Elogio da canção

Para quem sinta satisfação em semelhantes exercícios é relativamente fácil contabilizar as pequenas e grandes tragédias que assolam a nossa passagem por este mundo. Falando aqui e agora daquelas que só a cada um de nós diz respeito talvez o maior segredo seja reconhecê-las a tempo e lidar com elas da melhor forma. Uma delas, talvez não a maior, mas certamente bem real e quotidiana, é a nossa permanente desatenção sobre aquilo que torna a vida mais suportável. Não porque o façamos intencionalmente, mas apenas porque o tomamos como garantido.

Fujo dos grandes temas e proponho para este capítulo a existência das canções. Não me parece que exagero quando digo – e digo muitas vezes, acreditem – que se trata da mais perfeita forma de arte popular. Para começar porque se imiscui na nossa vida a ponto de por vezes confundirmos as duas.

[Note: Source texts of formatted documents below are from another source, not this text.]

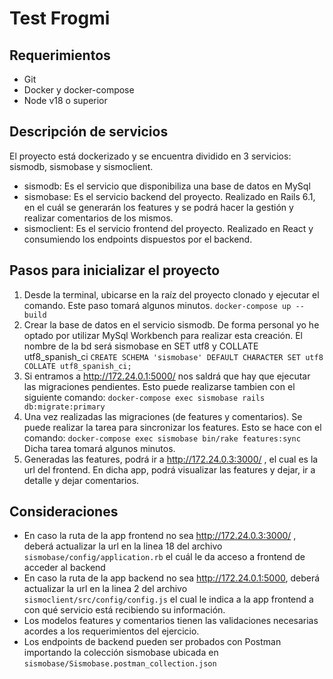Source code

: # Test Frogmi

## Requerimientos
* Git
* Docker y docker-compose
* Node v18 o superior

## Descripción de servicios

El proyecto está dockerizado y se encuentra dividido en 3 servicios: sismodb, sismobase y sismoclient.
* sismodb: Es el servicio que disponibiliza una base de datos en MySql
* sismobase: Es el servicio backend del proyecto. Realizado en Rails 6.1, en el cuál se generarán los features y se podrá hacer la gestión y realizar comentarios de los mismos.
* sismoclient: Es el servicio frontend del proyecto. Realizado en React y consumiendo los endpoints dispuestos por el backend.

## Pasos para inicializar el proyecto

1. Desde la terminal, ubicarse en la raíz del proyecto clonado y ejecutar el comando. Este paso tomará algunos minutos.
   `docker-compose up --build`
2. Crear la base de datos en el servicio sismodb. De forma personal yo he optado por utilizar MySql Workbench para realizar esta creación.
   El nombre de la bd será sismobase en SET utf8 y COLLATE utf8_spanish_ci
  `CREATE SCHEMA 'sismobase' DEFAULT CHARACTER SET utf8 COLLATE utf8_spanish_ci;`
3. Si entramos a http://172.24.0.1:5000/ nos saldrá que hay que ejecutar las migraciones pendientes. Esto puede realizarse tambien con el siguiente comando:
   `docker-compose exec sismobase rails db:migrate:primary`
4. Una vez realizadas las migraciones (de features y comentarios). Se puede realizar la tarea para sincronizar los features. Esto se hace con el comando:
   `docker-compose exec sismobase bin/rake features:sync`
   Dicha tarea tomará algunos minutos.
5. Generadas las features, podrá ir a http://172.24.0.3:3000/ , el cual es la url del frontend. En dicha app, podrá visualizar las features y dejar, ir a detalle y dejar comentarios.

## Consideraciones
* En caso la ruta de la app frontend no sea http://172.24.0.3:3000/ , deberá actualizar la url en la linea 18 del archivo `sismobase/config/application.rb` el cuál le da acceso a frontend de acceder al backend
* En caso la ruta de la app backend no sea http://172.24.0.1:5000, deberá actualizar la url en la linea 2 del archivo `sismoclient/src/config/config.js` el cual le indica a la app frontend a con qué servicio está recibiendo su información.
* Los modelos features y comentarios tienen las validaciones necesarias acordes a los requerimientos del ejercicio.
* Los endpoints de backend pueden ser probados con Postman importando la colección sismobase ubicada en `sismobase/Sismobase.postman_collection.json`
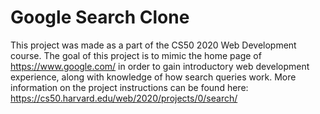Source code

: # Google Search Clone

This project was made as a part of the CS50 2020 Web Development course. The goal of this project is to mimic the home page of https://www.google.com/ in order to gain introductory web development experience, along with knowledge of how search queries work. More information on the project instructions can be found here: https://cs50.harvard.edu/web/2020/projects/0/search/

Todos passámos por isso, amigos: aquele “tema” que soava quando conhecemos o amor da nossa vida, aquela voz e palavras quando perdemos o amor da nossa vida.

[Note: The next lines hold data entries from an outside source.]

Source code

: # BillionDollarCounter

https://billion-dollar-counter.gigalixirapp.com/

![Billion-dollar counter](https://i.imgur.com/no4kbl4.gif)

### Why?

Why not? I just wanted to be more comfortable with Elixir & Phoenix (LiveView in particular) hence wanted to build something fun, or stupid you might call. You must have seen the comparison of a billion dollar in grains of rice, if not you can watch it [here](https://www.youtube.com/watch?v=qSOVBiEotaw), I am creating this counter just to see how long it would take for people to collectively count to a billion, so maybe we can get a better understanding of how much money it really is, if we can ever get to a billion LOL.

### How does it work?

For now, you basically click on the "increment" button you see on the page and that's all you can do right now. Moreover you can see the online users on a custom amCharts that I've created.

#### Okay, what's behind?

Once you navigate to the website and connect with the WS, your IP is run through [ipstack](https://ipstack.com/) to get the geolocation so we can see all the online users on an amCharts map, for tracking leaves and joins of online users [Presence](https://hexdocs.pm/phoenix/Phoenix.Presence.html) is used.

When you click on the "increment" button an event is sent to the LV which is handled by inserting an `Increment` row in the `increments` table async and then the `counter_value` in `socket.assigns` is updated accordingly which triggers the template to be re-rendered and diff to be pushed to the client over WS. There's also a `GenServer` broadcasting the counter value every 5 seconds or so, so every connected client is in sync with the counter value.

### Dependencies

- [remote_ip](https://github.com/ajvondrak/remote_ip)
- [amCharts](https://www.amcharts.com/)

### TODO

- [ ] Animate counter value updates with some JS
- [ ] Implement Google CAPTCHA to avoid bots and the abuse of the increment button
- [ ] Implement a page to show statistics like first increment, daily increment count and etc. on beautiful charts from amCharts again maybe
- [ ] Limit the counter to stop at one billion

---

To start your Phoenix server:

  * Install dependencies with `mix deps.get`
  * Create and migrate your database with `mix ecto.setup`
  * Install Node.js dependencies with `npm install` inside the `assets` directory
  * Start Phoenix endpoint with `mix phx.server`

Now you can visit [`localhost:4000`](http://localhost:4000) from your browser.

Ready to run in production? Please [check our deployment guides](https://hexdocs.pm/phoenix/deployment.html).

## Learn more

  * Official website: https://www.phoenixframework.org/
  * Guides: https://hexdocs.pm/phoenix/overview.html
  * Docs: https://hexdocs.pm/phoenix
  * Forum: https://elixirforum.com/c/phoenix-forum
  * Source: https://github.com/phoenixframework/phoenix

Tenho uma teoria que não pretendo tornar universal, mas que certamente tem a sua prova viva neste vosso criado: a nossa vida é um musical de que nós somos protagonistas involuntários. Numa das mais extraordinárias canções da década de 90 do século XX – Songs Of Love, dos The Divine Comedy e escrita pelo insuperável Neil Hannon – conta-se a história de um fazedor de canções que da sua água-furtada vê passar casais felizes proclamando o seu amor à custa das canções que ele, pobre solitário, constrói. É uma canção de um doce cinismo mas nem por isso deixa de ser verdade. É graças a esses trabalhadores-artistas que tantas vezes vamos balizando os nossos sentimentos sem termos a preocupação de lhes agradecer.

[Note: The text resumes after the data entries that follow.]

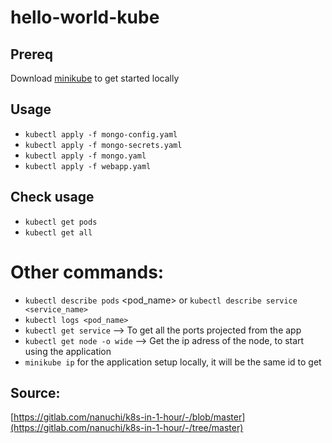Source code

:# hello-world-kube

## Prereq
Download [minikube](https://minikube.sigs.k8s.io/docs/start/) to get started locally

## Usage

- `kubectl apply -f mongo-config.yaml ` 
- `kubectl apply -f mongo-secrets.yaml  `
- `kubectl apply -f mongo.yaml`  
- `kubectl apply -f webapp.yaml  `


## Check usage
-  `kubectl get pods`
-  `kubectl get all`

# Other commands:
- `kubectl describe pods` <pod_name> or `kubectl describe service <service_name>`
- `kubectl logs <pod_name>`
- `kubectl get service` --> To get all the ports projected from the app
- `kubectl get node -o wide` --> Get the ip adress of the node, to start using the application
- `minikube ip` for the application setup locally, it will be the same id to get


## Source:
[https://gitlab.com/nanuchi/k8s-in-1-hour/-/blob/master](https://gitlab.com/nanuchi/k8s-in-1-hour/-/tree/master)
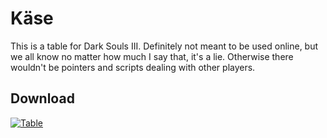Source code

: # Käse 
This is a table for Dark Souls III. Definitely not meant to be used online, but we all know no matter how much I say that, it's a lie. Otherwise there wouldn't be pointers and scripts dealing with other players.

## Download
[![Table](https://i.imgur.com/3piz5Bi.png)](https://github.com/ThankTheSergal/KaseTwo/releases/download/1.1/Kase.CT)
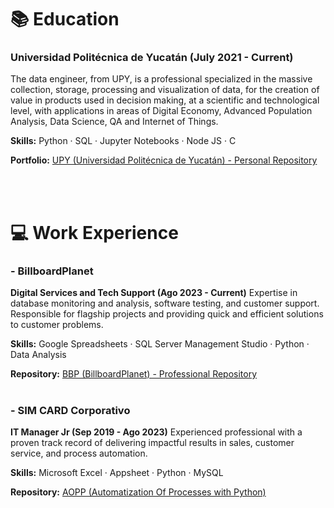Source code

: # 📚 Education
### Universidad Politécnica de Yucatán (July 2021 - Current)
The data engineer, from UPY, is a professional specialized in the massive collection, storage, processing and visualization of data, for the creation of value in products used in decision making, at a scientific and technological level, with applications in areas of Digital Economy, Advanced Population Analysis, Data Science, QA and Internet of Things.

**Skills:** Python · SQL · Jupyter Notebooks · Node JS · C

**Portfolio:** [UPY (Universidad Politécnica de Yucatán) - Personal Repository](https://github.com/monroyminerodiego/UPY)


<br><br>

# 💻 Work Experience
### - BillboardPlanet
**Digital Services and Tech Support (Ago 2023 - Current)**
Expertise in database monitoring and analysis, software testing, and customer support. Responsible for flagship projects and providing quick and efficient solutions to customer problems.

**Skills:** Google Spreadsheets · SQL Server Management Studio · Python · Data Analysis

**Repository:** [BBP (BillboardPlanet) - Professional Repository](https://github.com/monroyminerodiego/BBP)<br><br>



### - SIM CARD Corporativo
**IT Manager Jr (Sep 2019 - Ago 2023)**
Experienced professional with a proven track record of delivering impactful results in sales, customer service, and process automation. 

**Skills:** Microsoft Excel · Appsheet · Python · MySQL  

**Repository:** [AOPP (Automatization Of Processes with Python)](https://github.com/monroyminerodiego/AOPP)

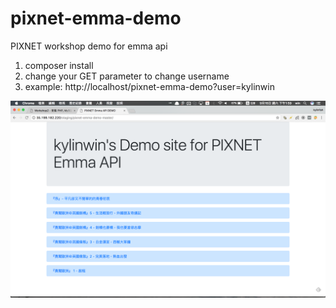 # pixnet-emma-demo
PIXNET workshop demo for emma api


1. composer install
2. change your GET parameter to change username
3. example: http://localhost/pixnet-emma-demo?user=kylinwin


![Example image](https://github.com/kylinfish/pixnet-emma-demo/blob/master/example.png)
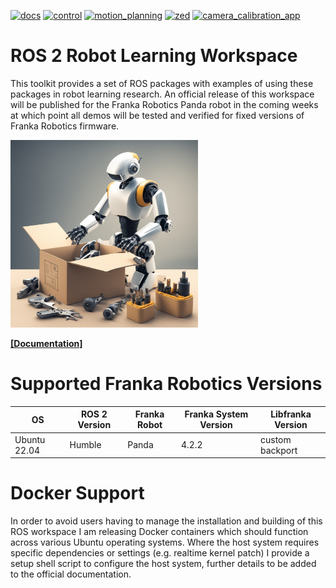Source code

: [![docs](https://github.com/peterdavidfagan/ros2_robotics_research_toolkit/actions/workflows/pages.yaml/badge.svg)](https://github.com/peterdavidfagan/ros2_robotics_research_toolkit/blob/franka_emika_panda/.github/workflows/pages.yaml)
[![control](https://github.com/peterdavidfagan/ros2_robotics_research_toolkit/actions/workflows/control.yaml/badge.svg)](https://github.com/peterdavidfagan/ros2_robotics_research_toolkit/blob/franka_emika_panda/.github/workflows/control.yaml) 
[![motion_planning](https://github.com/peterdavidfagan/ros2_robotics_research_toolkit/actions/workflows/motion_planning.yaml/badge.svg)](https://github.com/peterdavidfagan/ros2_robotics_research_toolkit/blob/franka_emika_panda/.github/workflows/motion_planning.yaml) 
[![zed](https://github.com/peterdavidfagan/ros2_robotics_research_toolkit/actions/workflows/zed.yaml/badge.svg)](https://github.com/peterdavidfagan/ros2_robotics_research_toolkit/blob/franka_emika_panda/.github/workflows/zed.yaml)
[![camera_calibration_app](https://github.com/peterdavidfagan/ros2_robotics_research_toolkit/actions/workflows/calibration_app.yaml/badge.svg)](https://github.com/peterdavidfagan/ros2_robotics_research_toolkit/blob/franka_emika_panda/.github/workflows/calibration_app.yaml)


# ROS 2 Robot Learning Workspace 
This toolkit provides a set of ROS packages with examples of using these packages in robot learning research. An official release of this workspace will be published for the Franka Robotics Panda robot in the coming weeks at which point all demos will be tested and verified for fixed versions of Franka Robotics firmware. 

<img src="./assets/robotics_toolkit.jpeg" height=300/>

[**[Documentation]**](https://peterdavidfagan.com/ros2_robotics_research_toolkit/) &ensp;


# Supported Franka Robotics Versions

| OS | ROS 2 Version | Franka Robot | Franka System Version | Libfranka Version |
| --- | --- | --- | --- | --- |
| Ubuntu 22.04 | Humble | Panda | 4.2.2 | custom backport |


# Docker Support
In order to avoid users having to manage the installation and building of this ROS workspace I am releasing Docker containers which should function across various Ubuntu operating systems. Where the host system requires specific dependencies or settings (e.g. realtime kernel patch) I provide a setup shell script to configure the host system, further details to be added to the official documentation.

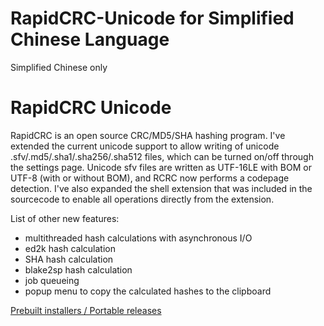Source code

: # RapidCRC-Unicode for Simplified Chinese Language

Simplified Chinese only

# RapidCRC Unicode

RapidCRC is an open source CRC/MD5/SHA hashing program. I've extended the current unicode support to allow writing of unicode .sfv/.md5/.sha1/.sha256/.sha512 files, which can be turned on/off through the settings page. Unicode sfv files are written as UTF-16LE with BOM or UTF-8 (with or without BOM), and RCRC now performs a codepage detection. I've also expanded the shell extension that was included in the sourcecode to enable all operations directly from the extension.

List of other new features:

- multithreaded hash calculations with asynchronous I/O
- ed2k hash calculation
- SHA hash calculation
- blake2sp hash calculation
- job queueing
- popup menu to copy the calculated hashes to the clipboard

[Prebuilt installers / Portable releases](https://ov2.eu/programs/rapidcrc-unicode)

Depois há isto: as canções vivem tão dentro de nós que as podemos usar em qualquer ocasião: no carro, na rua, no chuveiro. E têm a capacidade de despertarem emoções mesmo quando estamos distraídos. Conto: há uns dias resolvi ver um filme preguiçoso, ideal para uma matiné caseira preguiçosa. Um filme rasteiro, de “acção” (chama-se The Equalizer, já que não perguntam) e perfeito para manter neurónios e coração em sossego. Assim foi: até que nos minutos finais do filme surge uma banda sonora que a princípio não reconheci por se tratar de uma versão; mas os versos “distant colors, different shade/over with mistake were made/ I took the blame” apanharam-me como um soco no estômago: tratava-se de New Dawn Fades, dos Joy Division, banda com que vivi e vivo e coloco – com alguns discos de Leonard Cohen, Amália e Sinatra – sob o rótulo “manter afastado do alcance das crianças”. E eis o que aconteceu, amigos: subitamente as lágrimas caíram. Não por causa de nostalgias de juventude, que não as tenho – mas pelo imenso poder da canção, capaz de me virar do avesso num ápice.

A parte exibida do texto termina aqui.